Advanced Operating Systems, Term 1, 2022
Updated: Monday 25.10.2021 at 14:22 IDT
Due: Tuesday, 9.11.2021 at 11:59pm IDT
Group collaboration (up to 2 people) is permitted on the kernel programming problems. All other problems in this assignment are to be done individually. Submission of all homework is recommended to be made via Git.
A typical shell executes user commands by calling the fork() and then (as the child) the execve() system calls. In response to piped commands, i.e. several commands connected by pipes, the shell calls pipe(), then fork(), then each child rearranges the stdin/stdout using dup2(), and finally exec().
(a) Write a program that takes a series of program names as arguments, and executes them as piped command. Name the program piper, whose usage is:
usage: piper ARG1 ARG2 [...]
For example, the command:
piper ls sort head
would operate as if the user has typed at the shell prompt the command:
ls | sort | head
For this, you will need to use the system calls fork(2) and execve(2) to execute programs, as well as pipe(2) to create the pipes and dup2(2) to connect a program's stdin/out to the corresponding pipe.
Note: the man command provides help text for system calls, e.g. man 2 pipe.
(b) Consider the command ps aux | grep pizza-margarita.
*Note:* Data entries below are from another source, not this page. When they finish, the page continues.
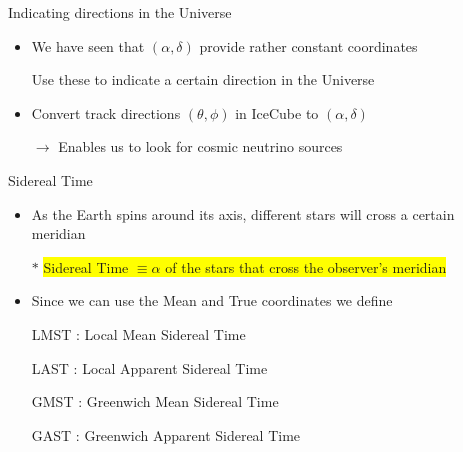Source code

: \Tr
\onecolumn
%
\begin{center}
{\red Indicating directions in the Universe}
\end{center}
%
\begin{itemize}
\item We have seen that $(\alpha,\delta)$ provide rather constant coordinates
\item[] Use these to indicate a certain direction in the Universe
\item Convert track directions $(\theta,\phi)$ in IceCube to $(\alpha,\delta)$
\item[] $\rightarrow$ Enables us to look for cosmic neutrino sources
\end{itemize}
%
\begin{center}
{\red Sidereal Time}
\end{center}
%
\begin{itemize}
\item As the Earth spins around its axis, different stars will cross a certain meridian
\item[$\ast$] \colorbox{yellow}{Sidereal Time $\equiv \alpha$ of the stars that cross the observer's meridian}
\item Since we can use the {\blue Mean and True coordinates} we define
\item[] {\red LMST : Local Mean Sidereal Time}
\item[] {\red LAST : Local Apparent Sidereal Time}
\item[] {\red GMST : Greenwich Mean Sidereal Time}
\item[] {\red GAST : Greenwich Apparent Sidereal Time}
\end{itemize}
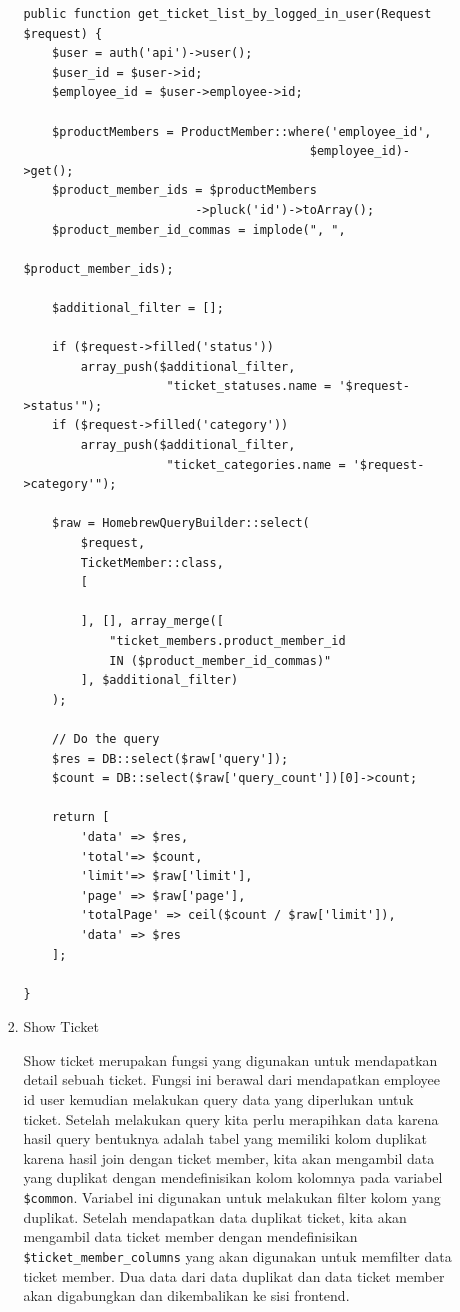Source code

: \documentclass[12pt]{article}
\begin{document}
\begin{enumerate}[label=\textbf{5.\arabic*.}]
\begin{enumerate}[label=\textbf{5.1.\arabic*.}]
\begin{enumerate}[label=\arabic*.,wide, labelwidth=!, labelindent=0pt]
            \begin{lstlisting}
public function get_ticket_list_by_logged_in_user(Request 
$request) {
    $user = auth('api')->user();
    $user_id = $user->id;
    $employee_id = $user->employee->id;

    $productMembers = ProductMember::where('employee_id', 
                                        $employee_id)->get();
    $product_member_ids = $productMembers
                        ->pluck('id')->toArray();
    $product_member_id_commas = implode(", ", 
                                        $product_member_ids);

    $additional_filter = [];

    if ($request->filled('status'))
        array_push($additional_filter, 
                    "ticket_statuses.name = '$request->status'");
    if ($request->filled('category'))
        array_push($additional_filter, 
                    "ticket_categories.name = '$request->category'");

    $raw = HomebrewQueryBuilder::select(
        $request,
        TicketMember::class,
        [
            
        ], [], array_merge([
            "ticket_members.product_member_id 
            IN ($product_member_id_commas)"
        ], $additional_filter)
    );

    // Do the query
    $res = DB::select($raw['query']);
    $count = DB::select($raw['query_count'])[0]->count;

    return [
        'data' => $res,
        'total'=> $count,
        'limit'=> $raw['limit'],
        'page' => $raw['page'],
        'totalPage' => ceil($count / $raw['limit']),
        'data' => $res
    ];

}
            \end{lstlisting}

            \item Show Ticket
            
            Show ticket merupakan fungsi yang digunakan untuk mendapatkan detail sebuah ticket. Fungsi ini berawal dari mendapatkan employee id user kemudian melakukan query data yang diperlukan untuk ticket. Setelah melakukan query kita perlu merapihkan data karena hasil query bentuknya adalah tabel yang memiliki kolom duplikat karena hasil join dengan ticket member, kita akan mengambil data yang duplikat dengan mendefinisikan kolom kolomnya pada variabel \lstinline|$common|. Variabel ini digunakan untuk melakukan filter kolom yang duplikat. Setelah mendapatkan data duplikat ticket, kita akan mengambil data ticket member dengan mendefinisikan \lstinline|$ticket_member_columns| yang akan digunakan untuk memfilter data ticket member. Dua data dari data duplikat dan data ticket member akan digabungkan dan dikembalikan ke sisi frontend.
            

\end{enumerate}
\end{enumerate}
\end{enumerate}
\end{document}
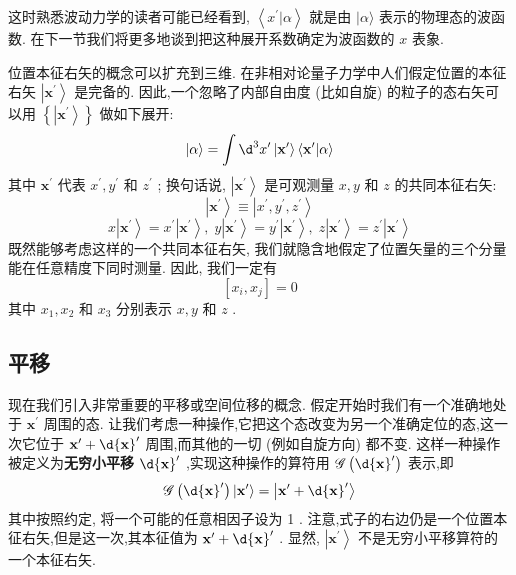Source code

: 	这时熟悉波动力学的读者可能已经看到, $\left\langle {{x}^{\prime } | \alpha }\right\rangle$ 就是由 $|\alpha \rangle$ 表示的物理态的波函数. 在下一节我们将更多地谈到把这种展开系数确定为波函数的 $x$ 表象.
	
	位置本征右矢的概念可以扩充到三维. 在非相对论量子力学中人们假定位置的本征右矢 $\left| {\mathbf{x}}^{\prime }\right\rangle$ 是完备的. 因此,一个忽略了内部自由度 (比如自旋) 的粒子的态右矢可以用 $\left\{ \left| {\mathbf{x}}^{\prime }\right\rangle \right\}$ 做如下展开:
	\begin{equation}
		|\alpha \rangle = \int {\d}^{3}{x}^{\prime }\left| {\mathbf{x}}^{\prime }\right\rangle \left\langle {{\mathbf{x}}^{\prime } | \alpha }\right\rangle
	\end{equation}
	其中 ${\mathbf{x}}^{\prime }$ 代表 ${x}^{\prime },{y}^{\prime }$ 和 ${z}^{\prime }$ ; 换句话说, $\left| {\mathbf{x}}^{\prime }\right\rangle$ 是可观测量 $x, y$ 和 $z$ 的共同本征右矢:
	\begin{equation}
		\left| {\mathbf{x}}^{\prime }\right\rangle \equiv \left| {{x}^{\prime },{y}^{\prime },{z}^{\prime }}\right\rangle
	\end{equation}
	\begin{equation}
		x\left| {\mathbf{x}}^{\prime }\right\rangle = {x}^{\prime }\left| {\mathbf{x}}^{\prime }\right\rangle ,\;y\left| {\mathbf{x}}^{\prime }\right\rangle = {y}^{\prime }\left| {\mathbf{x}}^{\prime }\right\rangle ,\;z\left| {\mathbf{x}}^{\prime }\right\rangle = {z}^{\prime }\left| {\mathbf{x}}^{\prime }\right\rangle
	\end{equation}
	既然能够考虑这样的一个共同本征右矢, 我们就隐含地假定了位置矢量的三个分量能在任意精度下同时测量. 因此, 我们一定有
	\begin{equation}
		\left\lbrack {{x}_{i},{x}_{j}}\right\rbrack = 0
	\end{equation}
	其中 ${x}_{1},{x}_{2}$ 和 ${x}_{3}$ 分别表示 $x, y$ 和 $z$ .
	\subsection{平移}
	现在我们引入非常重要的平移或空间位移的概念. 假定开始时我们有一个准确地处于 ${\mathbf{x}}^{\prime }$ 周围的态. 让我们考虑一种操作,它把这个态改变为另一个准确定位的态,这一次它位于 ${\mathbf{x}}^{\prime } + \d{\mathbf{x}}^{\prime }$ 周围,而其他的一切 (例如自旋方向) 都不变. 这样一种操作被定义为\textbf{无穷小平移} $\d{\mathbf{x}}^{\prime }$ ,实现这种操作的算符用 $\mathscr{G}\left( {\d{\mathbf{x}}^{\prime }}\right)$ 表示,即
	\begin{equation}
		\mathscr{G}\left( {\d{\mathbf{x}}^{\prime }}\right) \left| {\mathbf{x}}^{\prime }\right\rangle = \left| {{\mathbf{x}}^{\prime } + \d{\mathbf{x}}^{\prime }}\right\rangle
	\end{equation}
	其中按照约定, 将一个可能的任意相因子设为 1 . 注意,式子的右边仍是一个位置本征右矢,但是这一次,其本征值为 ${\mathbf{x}}^{\prime } + \d{\mathbf{x}}^{\prime }$ . 显然, $\left| {\mathbf{x}}^{\prime }\right\rangle$ 不是无穷小平移算符的一个本征右矢.
	

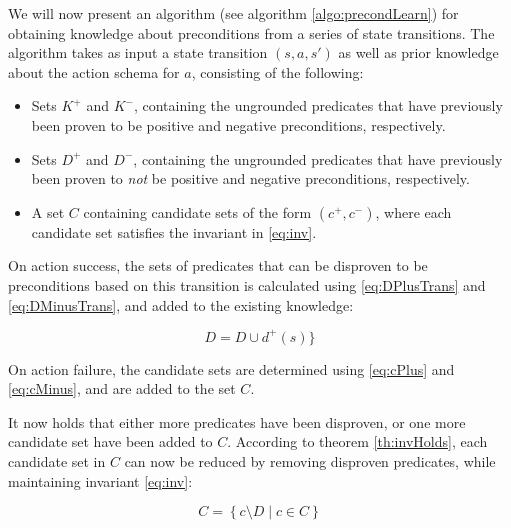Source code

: \documentclass[../../Master.tex]{subfiles}
\begin{document}
    
We will now present an algorithm (see algorithm \ref{algo:precondLearn}) for obtaining knowledge about preconditions from a series of state transitions. The algorithm takes as input a state transition $(s, a, s')$ as well as prior knowledge about the action schema for $a$, consisting of the following:

\begin{itemize}
    \item Sets $K^+$ and $K^-$, containing the ungrounded predicates that have previously been proven to be positive and negative preconditions, respectively.
    \item Sets $D^+$ and $D^-$, containing the ungrounded predicates that have previously been proven to \textit{not} be positive and negative preconditions, respectively.
    \item A set $C$ containing candidate sets of the form $\left(c^+, c^- \right)$, where each candidate set satisfies the invariant in \eqref{eq:inv}.
\end{itemize}

On action success, the sets of predicates that can be disproven to be preconditions based on this transition is calculated using \eqref{eq:DPlusTrans} and \eqref{eq:DMinusTrans}, and added to the existing knowledge:

\begin{equation*}
    D = D \cup d^+(s)\}
\end{equation*}

%

On action failure, the candidate sets are determined using \eqref{eq:cPlus} and \eqref{eq:cMinus}, and are added to the set $C$.

It now holds that either more predicates have been disproven, or one more candidate set have been added to $C$. According to theorem \ref{th:invHolds}, each candidate set in $C$ can now be reduced by removing disproven predicates, while maintaining invariant \eqref{eq:inv}:

\begin{equation} \label{reduceCands}
    C = \left\{ c \setminus D \; | \; c \in C \right\}
\end{equation}
\end{document}
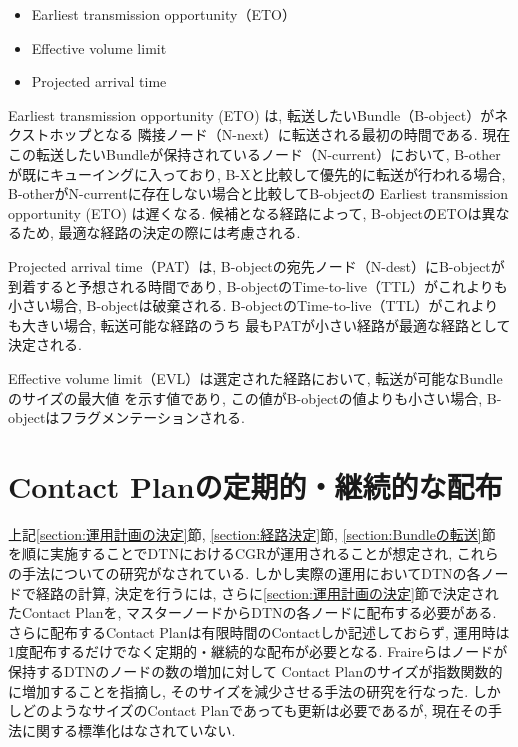 \begin{itemize}
    \item Earliest transmission opportunity（ETO）
    \item Effective volume limit
    \item Projected arrival time
\end{itemize}

Earliest transmission opportunity (ETO) は, 転送したいBundle（B-object）がネクストホップとなる
隣接ノード（N-next）に転送される最初の時間である.  
現在この転送したいBundleが保持されているノード（N-current）において, 
B-otherが既にキューイングに入っており, B-Xと比較して優先的に転送が行われる場合, 
B-otherがN-currentに存在しない場合と比較してB-objectの
Earliest transmission opportunity (ETO) は遅くなる.  
候補となる経路によって, B-objectのETOは異なるため, 最適な経路の決定の際には考慮される.  

Projected arrival time（PAT）は, B-objectの宛先ノード（N-dest）にB-objectが到着すると予想される時間であり, 
B-objectのTime-to-live（TTL）がこれよりも小さい場合, B-objectは破棄される.  
B-objectのTime-to-live（TTL）がこれよりも大きい場合, 転送可能な経路のうち
最もPATが小さい経路が最適な経路として決定される.  

Effective volume limit（EVL）は選定された経路において, 転送が可能なBundleのサイズの最大値
を示す値であり, この値がB-objectの値よりも小さい場合, B-objectはフラグメンテーションされる.  



\section{Contact Planの定期的・継続的な配布}
\label{section:Contact Planの定期的・継続的な配布}

上記\ref{section:運用計画の決定}節, \ref{section:経路決定}節, \ref{section:Bundleの転送}節
を順に実施することでDTNにおけるCGRが運用されることが想定され, 
これらの手法についての研究がなされている.  
しかし実際の運用においてDTNの各ノードで経路の計算, 決定を行うには, 
さらに\ref{section:運用計画の決定}節で決定されたContact Planを, 
マスターノードからDTNの各ノードに配布する必要がある.  
さらに配布するContact Planは有限時間のContactしか記述しておらず, 
運用時は1度配布するだけでなく定期的・継続的な配布が必要となる.  
Fraireらはノードが保持するDTNのノードの数の増加に対して
Contact Planのサイズが指数関数的に増加することを指摘し, 
そのサイズを減少させる手法の研究を行なった\cite{FRAIRE2018}.  
しかしどのようなサイズのContact Planであっても更新は必要であるが, 
現在その手法に関する標準化はなされていない.  

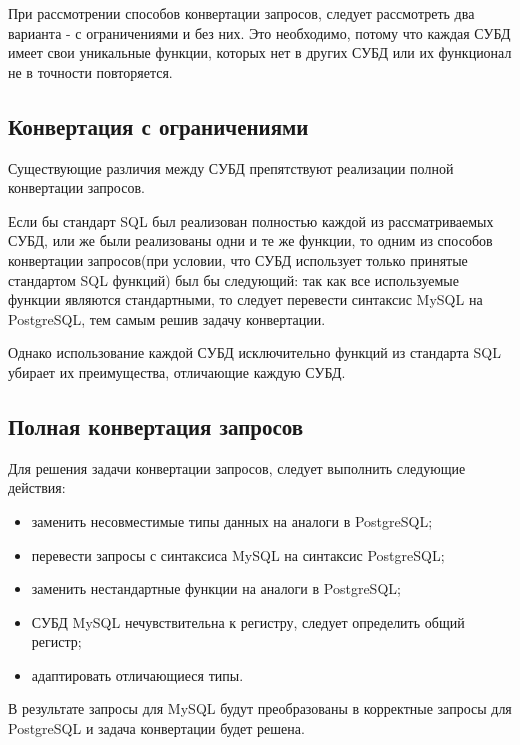 При рассмотрении способов конвертации запросов, следует рассмотреть два варианта - с ограничениями и без них. 
Это необходимо, потому что каждая СУБД имеет свои уникальные функции, которых нет в других СУБД или их функционал не в точности повторяется.

\subsection{Конвертация с ограничениями}
Существующие различия между СУБД препятствуют реализации полной конвертации запросов.

Если бы стандарт SQL был реализован полностью каждой из рассматриваемых СУБД, или же были реализованы
одни и те же функции, то одним из способов конвертации запросов(при условии, что СУБД 
использует только принятые стандартом SQL функций) был бы следующий:  
так как все используемые функции являются стандартными, то следует перевести синтаксис MySQL на PostgreSQL,
тем самым решив задачу конвертации.

Однако использование каждой СУБД исключительно функций из стандарта SQL убирает их преимущества, 
отличающие каждую СУБД.

\subsection{Полная конвертация запросов}
Для решения задачи конвертации запросов, следует выполнить следующие действия:
\begin{itemize}
    \item заменить несовместимые типы данных на аналоги в PostgreSQL;
    \item перевести запросы с синтаксиса MySQL на синтаксис PostgreSQL;
    \item заменить нестандартные функции на аналоги в PostgreSQL;
    \item СУБД MySQL нечувствительна к регистру, следует определить общий регистр;
    \item адаптировать отличающиеся типы.
\end{itemize} 

В результате запросы для MySQL будут преобразованы в корректные запросы для PostgreSQL и задача конвертации будет решена. 
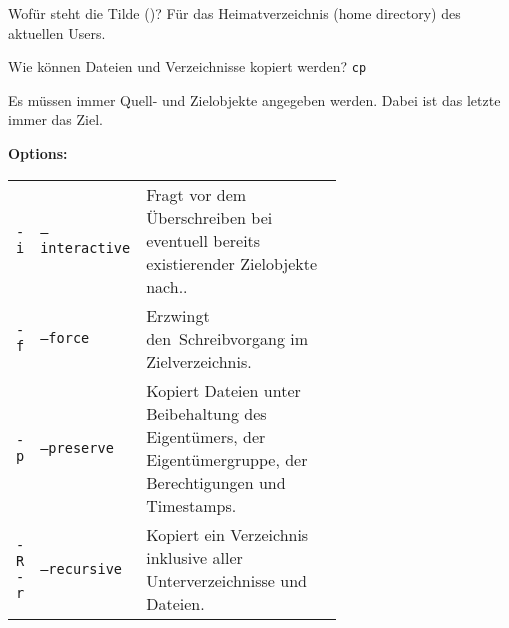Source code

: \begin{flashcard}[Command]{Wofür steht die Tilde (\texttildelow)?}
	Für das Heimatverzeichnis (home directory) des aktuellen Users.
\end{flashcard}

\begin{flashcard}[Command]{Wie können Dateien und Verzeichnisse kopiert werden?}
	\texttt{cp}
	
	Es müssen immer Quell- und Zielobjekte angegeben werden. Dabei ist das letzte immer das Ziel.
	
	\textbf{Options:}
	
	\begin{tabular}{llp{0.65\linewidth}}
		\texttt{-i} & \texttt{--interactive} & Fragt vor dem Überschreiben bei eventuell bereits existierender Zielobjekte nach..\\
		\texttt{-f} & \texttt{--force} & Erzwingt den Schreibvorgang im Zielverzeichnis.\\
		\texttt{-p} & \texttt{--preserve} & Kopiert Dateien unter Beibehaltung des Eigentümers, der Eigentümergruppe, der Berechtigungen und Timestamps.\\
		\texttt{-R} \texttt{-r} & \texttt{--recursive} & Kopiert ein Verzeichnis inklusive aller Unterverzeichnisse und Dateien.
	\end{tabular}
\end{flashcard}

\begin{flashcard}[TO DO]{}	
\end{flashcard}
Assuming that at the time of executing this command, there isn't any process with that name in the system - what would be the expected out of this command? Explain why, based on your experience in writing piper.
The kernel programming will be done using a Linux VM. Linux platforms can run on many different architectures, but we will use the X86(64) CPU family. We will develop on the Linux 5.4 kernel.
In this assignment you will write a system call to dump the process tree and a user space program to use the system call.
The system call should take three arguments and copy the process tree data to a buffer in a breadth-first-search (BFS) order. It should only report and count processes, not threads.
The prototype for the system call will be:
int ptree(struct prinfo *buf, int *nr, int pid);
You should define, in include/linux/prinfo.h, the struct prinfo as:
struct prinfo {
pid_t parent_pid; /* process id of parent */
pid_t pid; /* process id */
long state; /* current state of process */
uid_t uid; /* user id of process owner */
char comm[16]; /* name of program executed */
int level; /* level of this process in the subtree */
};
To get the task_struct for a given pid, use the following snippet:
if (root_pid == 0)
return &init_task;
else
return find_task_by_vpid(root_pid);
Parameters description
-
buf points to a buffer to store the process tree's data. The data should be in BFS order: processes at a higher level should appear earlier (where level 0 is considered higher than e.g. level 5).
-
nr indicates the size of this buffer (number of entries). The system call copies at most that many entries of the process tree data to the buffer and stores the number of entries actually copied in nr.
-
pid indicated the pid of the root of the subtree to traverse. processes outside of this subtree should be omitted.
-
Return value: return 0 on success, negative error number otherwise.
When traversing the tree in BFS order, fill the buffer until it's full. For instance, for the tree:
0
/ \
1 2
/ \ / \
3 4 5 6
Given a buffer with nr==4, the buffer should hold:
[
prinfo {pid-0, parent-pid-0, level-0},
prinfo {pid-1, parent-pid-0, level-1},
prinfo {pid-2, parent-pid-0, level-1},
prinfo {pid-3, parent-pid-1, level-2};
]
Do not traverse more of the tree than needed: only the first and at most nr processes. There should be no duplicate data of processes inside the buffer.
In this section you will write a simple loadable module, and a new system call that calls a function of that module. The idea is to simplify development and testing by using a loadable module that can be reloaded dynamically without tedious kernel compile, install, and reboot.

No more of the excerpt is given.